◆ **TASK BRIEF**
For every line in the records below that contains the word "from", add one to a count, and report only that count.

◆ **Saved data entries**
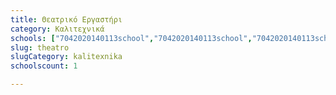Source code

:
 ```yaml
---
title: Θεατρικό Εργαστήρι
category: Καλιτεχνικά
schools: ["7042020140113school","7042020140113school","7042020140113school","7042020140113school"]
slug: theatro
slugCategory: kalitexnika
schoolscount: 1

---
```




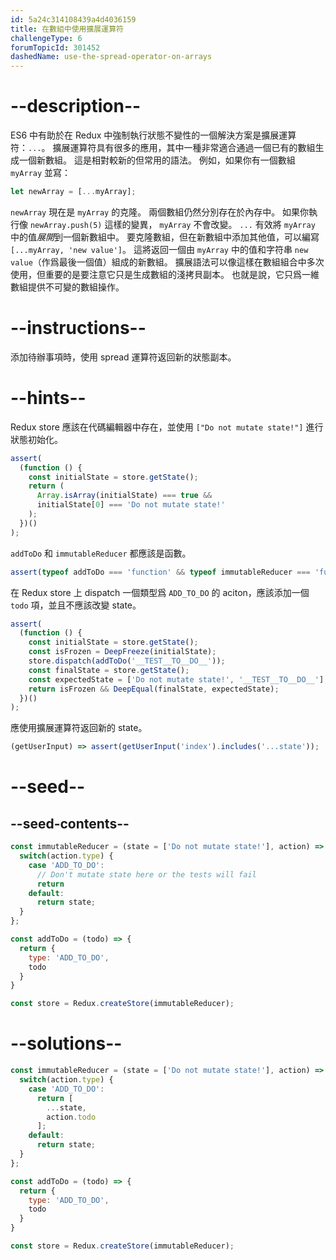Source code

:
 ```yaml
---
id: 5a24c314108439a4d4036159
title: 在數組中使用擴展運算符
challengeType: 6
forumTopicId: 301452
dashedName: use-the-spread-operator-on-arrays
---
```


# --description--

ES6 中有助於在 Redux 中強制執行狀態不變性的一個解決方案是擴展運算符：`...`。 擴展運算符具有很多的應用，其中一種非常適合通過一個已有的數組生成一個新數組。 這是相對較新的但常用的語法。 例如，如果你有一個數組 `myArray` 並寫：

```js
let newArray = [...myArray];
```

`newArray` 現在是 `myArray` 的克隆。 兩個數組仍然分別存在於內存中。 如果你執行像 `newArray.push(5)` 這樣的變異， `myArray` 不會改變。 `...` 有效將 `myArray` 中的值*展開*到一個新數組中。 要克隆數組，但在新數組中添加其他值，可以編寫 `[...myArray, 'new value']`。 這將返回一個由 `myArray` 中的值和字符串 `new value`（作爲最後一個值）組成的新數組。 擴展語法可以像這樣在數組組合中多次使用，但重要的是要注意它只是生成數組的淺拷貝副本。 也就是說，它只爲一維數組提供不可變的數組操作。

# --instructions--

添加待辦事項時，使用 spread 運算符返回新的狀態副本。

# --hints--

Redux store 應該在代碼編輯器中存在，並使用 `["Do not mutate state!"]` 進行狀態初始化。

```js
assert(
  (function () {
    const initialState = store.getState();
    return (
      Array.isArray(initialState) === true &&
      initialState[0] === 'Do not mutate state!'
    );
  })()
);
```

`addToDo` 和 `immutableReducer` 都應該是函數。

```js
assert(typeof addToDo === 'function' && typeof immutableReducer === 'function');
```

在 Redux store 上 dispatch 一個類型爲 `ADD_TO_DO` 的 aciton，應該添加一個 `todo` 項，並且不應該改變 state。

```js
assert(
  (function () {
    const initialState = store.getState();
    const isFrozen = DeepFreeze(initialState);
    store.dispatch(addToDo('__TEST__TO__DO__'));
    const finalState = store.getState();
    const expectedState = ['Do not mutate state!', '__TEST__TO__DO__'];
    return isFrozen && DeepEqual(finalState, expectedState);
  })()
);
```

應使用擴展運算符返回新的 state。

```js
(getUserInput) => assert(getUserInput('index').includes('...state'));
```

# --seed--

## --seed-contents--

```js
const immutableReducer = (state = ['Do not mutate state!'], action) => {
  switch(action.type) {
    case 'ADD_TO_DO':
      // Don't mutate state here or the tests will fail
      return
    default:
      return state;
  }
};

const addToDo = (todo) => {
  return {
    type: 'ADD_TO_DO',
    todo
  }
}

const store = Redux.createStore(immutableReducer);
```

# --solutions--

```js
const immutableReducer = (state = ['Do not mutate state!'], action) => {
  switch(action.type) {
    case 'ADD_TO_DO':
      return [
        ...state,
        action.todo
      ];
    default:
      return state;
  }
};

const addToDo = (todo) => {
  return {
    type: 'ADD_TO_DO',
    todo
  }
}

const store = Redux.createStore(immutableReducer);
```
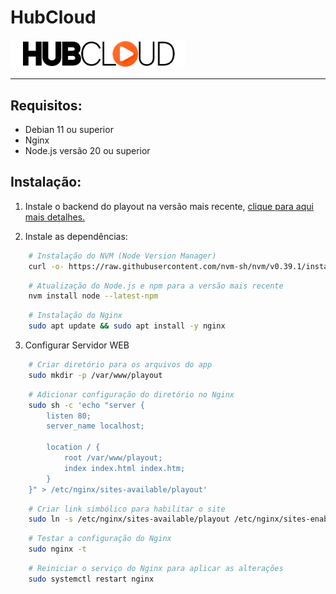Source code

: # HubCloud

<picture>
  <source media="(prefers-color-scheme: dark)" srcset="/docs/images/logo-dark.png">
  <img alt="Text changing depending on mode. Light: 'So light!' Dark: 'So dark!'" src="/docs/images/logo-light.png" style="max-width: 280px; height: auto;">
</picture>

---

## Requisitos:

- Debian 11 ou superior
- Nginx
- Node.js versão 20 ou superior


## Instalação:

1. Instale o backend do playout na versão mais recente, [clique para aqui mais detalhes.](https://github.com/ffplayout/ffplayout/blob/master/docs/install.md)

2. Instale as dependências:
```bash
    # Instalação do NVM (Node Version Manager)
    curl -o- https://raw.githubusercontent.com/nvm-sh/nvm/v0.39.1/install.sh | bash
```
```bash
    # Atualização do Node.js e npm para a versão mais recente
    nvm install node --latest-npm
```
```bash
    # Instalação do Nginx
    sudo apt update && sudo apt install -y nginx
```

3. Configurar Servidor WEB

```bash
    # Criar diretório para os arquivos do app
    sudo mkdir -p /var/www/playout
```
```bash
    # Adicionar configuração do diretório no Nginx
    sudo sh -c 'echo "server {
        listen 80;
        server_name localhost;

        location / {
            root /var/www/playout;
            index index.html index.htm;
        }
    }" > /etc/nginx/sites-available/playout'
```
```bash
    # Criar link simbólico para habilitar o site
    sudo ln -s /etc/nginx/sites-available/playout /etc/nginx/sites-enabled/
```
```bash
    # Testar a configuração do Nginx
    sudo nginx -t
```
```bash
    # Reiniciar o serviço do Nginx para aplicar as alterações
    sudo systemctl restart nginx
```

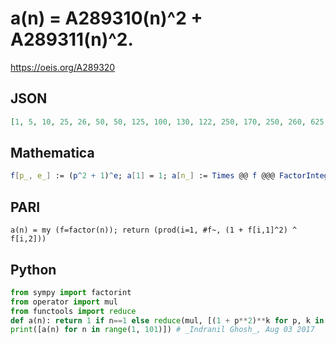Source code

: # a\(n\) \= A289310\(n\)^2 \+ A289311\(n\)^2\.
https://oeis.org/A289320
## JSON
```JSON
[1, 5, 10, 25, 26, 50, 50, 125, 100, 130, 122, 250, 170, 250, 260, 625, 290, 500, 362, 650, 500, 610, 530, 1250, 676, 850, 1000, 1250, 842, 1300, 962, 3125, 1220, 1450, 1300, 2500, 1370, 1810, 1700, 3250, 1682, 2500, 1850, 3050, 2600, 2650, 2210, 6250, 2500]
```
## Mathematica
```Mathematica
f[p_, e_] := (p^2 + 1)^e; a[1] = 1; a[n_] := Times @@ f @@@ FactorInteger[n]; Array[a, 50] (* _Amiram Eldar_, Nov 13 2022 *)
```
## PARI
```PARI
a(n) = my (f=factor(n)); return (prod(i=1, #f~, (1 + f[i,1]^2) ^ f[i,2]))
```
## Python
```Python
from sympy import factorint
from operator import mul
from functools import reduce
def a(n): return 1 if n==1 else reduce(mul, [(1 + p**2)**k for p, k in factorint(n).items()])
print([a(n) for n in range(1, 101)]) # _Indranil Ghosh_, Aug 03 2017
```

◆ **EXERCISE SOLUTION**
3